## Task instructions
Within the records below, filter for lines carrying the word "problem" and copy them.

Source data:
-.-.-
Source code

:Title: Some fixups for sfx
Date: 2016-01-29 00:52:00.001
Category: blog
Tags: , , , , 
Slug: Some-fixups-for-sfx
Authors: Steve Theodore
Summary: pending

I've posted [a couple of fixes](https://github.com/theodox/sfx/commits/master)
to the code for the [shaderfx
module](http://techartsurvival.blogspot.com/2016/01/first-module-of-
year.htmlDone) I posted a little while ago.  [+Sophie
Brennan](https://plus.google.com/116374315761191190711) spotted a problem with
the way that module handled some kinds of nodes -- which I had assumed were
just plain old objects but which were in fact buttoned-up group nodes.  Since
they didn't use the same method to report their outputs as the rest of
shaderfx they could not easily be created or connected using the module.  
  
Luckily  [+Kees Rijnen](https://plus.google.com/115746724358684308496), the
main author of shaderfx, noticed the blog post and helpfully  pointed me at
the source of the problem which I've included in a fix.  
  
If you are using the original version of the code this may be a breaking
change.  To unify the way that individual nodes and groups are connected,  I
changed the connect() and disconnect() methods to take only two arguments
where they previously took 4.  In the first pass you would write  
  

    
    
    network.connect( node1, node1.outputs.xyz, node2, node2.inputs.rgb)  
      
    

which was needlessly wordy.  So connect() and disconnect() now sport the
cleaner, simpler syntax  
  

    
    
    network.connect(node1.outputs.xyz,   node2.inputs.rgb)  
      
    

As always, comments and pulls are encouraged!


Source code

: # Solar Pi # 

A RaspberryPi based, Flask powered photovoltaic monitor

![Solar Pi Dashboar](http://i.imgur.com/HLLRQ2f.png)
-.-.-
## Answer for this exercise
Brennan](https://plus.google.com/116374315761191190711) spotted a problem with
the source of the problem which I've included in a fix.  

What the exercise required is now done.